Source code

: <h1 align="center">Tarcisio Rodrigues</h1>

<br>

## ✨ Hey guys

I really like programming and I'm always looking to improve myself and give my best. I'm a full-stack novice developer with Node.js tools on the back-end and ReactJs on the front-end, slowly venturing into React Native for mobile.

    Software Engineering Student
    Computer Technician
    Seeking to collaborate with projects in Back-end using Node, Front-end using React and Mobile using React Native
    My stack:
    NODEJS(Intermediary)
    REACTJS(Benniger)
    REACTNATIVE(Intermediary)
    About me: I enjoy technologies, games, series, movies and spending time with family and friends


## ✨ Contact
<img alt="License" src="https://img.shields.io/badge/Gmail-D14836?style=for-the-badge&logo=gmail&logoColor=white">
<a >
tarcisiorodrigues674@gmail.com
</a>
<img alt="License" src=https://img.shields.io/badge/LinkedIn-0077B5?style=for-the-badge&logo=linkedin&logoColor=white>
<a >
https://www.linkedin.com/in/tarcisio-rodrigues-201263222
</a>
+++
◆ **DIRECTIONS FOR THIS TASK**:
Show the lines above with "License".

◆ **WRITTEN RESPONSE**:
<img alt="License" src="https://img.shields.io/badge/Gmail-D14836?style=for-the-badge&logo=gmail&logoColor=white">
<img alt="License" src=https://img.shields.io/badge/LinkedIn-0077B5?style=for-the-badge&logo=linkedin&logoColor=white>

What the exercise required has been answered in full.